PEC do "equilíbrio entre os poderes" e desejo de Poder Constituinte do Congresso
2 de outubro de 2023, 13h19
A PEC do "equilíbrio entre os poderes" (nº 55/2023) procura conferir ao Congresso competência para sustar decisões do Supremo Tribunal Federal que tenham transitado em julgado e que extrapolem os limites constitucionais. Para isso, a proposta de emenda constitucional prevê a necessidade de apresentação de proposta de Decreto Legislativo por 1/3 dos membros da Câmara dos Deputados e do Senado, bem como deliberação por 3/5 de cada Casa Legislativa. O poder atribuído ao Congresso não poupa nem mesmo a sacrossanta imutabilidade da coisa julgada. De fato, não é o primeiro nem será o último projeto de emenda do gênero.
Talvez nomeá-la como PEC da "reação" fosse mais condizente com o seu conteúdo. O espírito do projeto é sobretudo de revanche, de quem teve o ego agredido e vilipendiado. Com raiva, é possível fazer absurdos, até rasgar a Constituição em praça pública.

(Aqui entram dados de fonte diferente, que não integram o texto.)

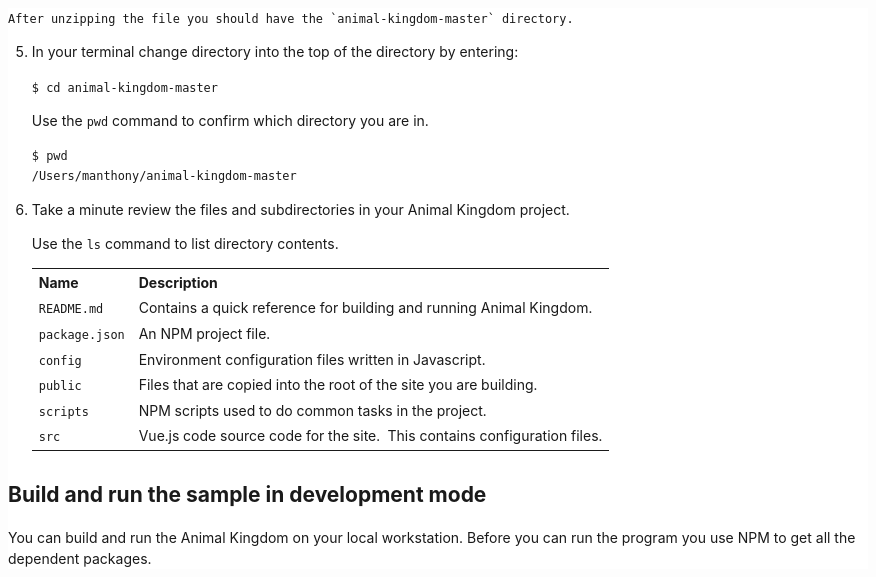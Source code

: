     After unzipping the file you should have the `animal-kingdom-master` directory.

5. In your terminal change directory into the top of the directory by entering:

    ```bash
    $ cd animal-kingdom-master
    ```

    Use the `pwd` command to confirm which directory you are in.

    ```bash
    $ pwd
    /Users/manthony/animal-kingdom-master
    ```

6. Take a minute review the files and subdirectories in your Animal Kingdom project.

    Use the `ls` command to list directory contents.

    <table class="uk-table uk-table-striped">
    <tr>
    <th><b>Name</b> </th>
    <th><b>Description</b></th>
    </tr>
    <tr>
    <td><code>README.md</code></td>
    <td>Contains a quick reference for building and running Animal Kingdom. </td>
    </tr>
    <tr>
    <td><code>package.json</code></td>
    <td>An NPM project file.</td>
    </tr>
    <tr>
    <td><code>config</code></td>
    <td>Environment configuration files written in Javascript.</td>
    </tr>
    <tr>
    <td><code>public</code></td>
    <td>Files that are copied into the root of the site you are building.</td>
    </tr>
    <tr>
    <td><code>scripts</code></td>
    <td>NPM scripts used to do common tasks in the project.</td>
    </tr>
    <tr>
    <td><code>src</code></td>
    <td>Vue.js code source code for the site.&nbsp;&nbsp;This contains configuration files.</td>
    </tr>
    </table>

## Build and run the sample in development mode

You can build and run the Animal Kingdom on your local workstation. Before you
can run the program you use NPM to get all the dependent packages.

A artilharia legislativa é imensa e pesada: tudo mirando a cabeça do Executivo e sem possibilidades de reação popular autônoma (iniciativas quanto a referendos, plebiscitos e revogações de mandato). Seria isso democrático? Difícil dizer. Mas eis que a Constituição trouxe uma regra incômoda para o modelo hegemônico parlamentar instituído: cumpre ao Supremo Tribunal Federal a guarda maior da Constituição (artigo 102, caput, da CF/88).
Não é de hoje que Legislativo e Judiciário se digladiam pela autoridade de dizer o sentido último da Constituição. Uma visão mecanicista do princípio do equilíbrio entre os poderes é incapaz de compreender os problemas políticos reais que envolvem a ação do Estado. Como sugere Edouard Lambert, em seu clássico livro O governo dos juízes e a luta contra a legislação social nos Estados Unidos (1921), mais cedo ou mais tarde a pretensão de um equilíbrio entre os poderes encontra o seu duro destino na afirmação de uma supremacia, sem a qual não haveria unidade de direção governamental.
Nos Estados Unidos, por exemplo, os conflitos políticos fizeram com que a primazia do poder de guarda da Constituição fosse reservada à Suprema Corte (Marbury vs Madison — 1803). Na Inglaterra e França, por sua vez, tal tarefa recaiu, ao menos de início, sobre o Parlamento, órgão político por excelência. Assim, o dogma da separação de poderes de Montesquieu foi-se acomodando aos fatores reais de poder de cada país.
Na PEC do "equilíbrio entre os poderes", o que estamos vendo, portanto, é uma tentativa de alteração completa da estrutura constitucional estabelecida em 1988 e consolidada desde então. Impõe-se, no fundo, uma supremacia total do Legislativo sobre os demais poderes a República. Não se trata apenas de definir um novo guardião da Constituição, mas também de completar a lógica do presidencialismo de coalizão, centralizando todas as decisões políticas essenciais do País na esfera institucional do Legislativo, garantindo o insulamento do processo político em um órgão de representantes eleitos. Sob a aparência da democratização está a oligarquização da esfera política.
Com efeito, a PEC do "equilíbrio entre os poderes" não tende simplesmente a abolir o modelo de separação de poderes definido pelo constituinte de 1987-1988, o que por si só já ofende a cláusula de intangibilidade (pétrea) da Constituição, mas efetivamente o destrói. Aqui reside toda dimensão brutal da inconstitucionalidade desse projeto e o seu absurdo completo.
A PEC do "equilíbrio entre os poderes" somente poderia ser considerada "legítima" em uma situação: caso o Congresso exercesse Poder Constituinte originário. Nessa hipótese, no entanto, não haveria mais Constituição.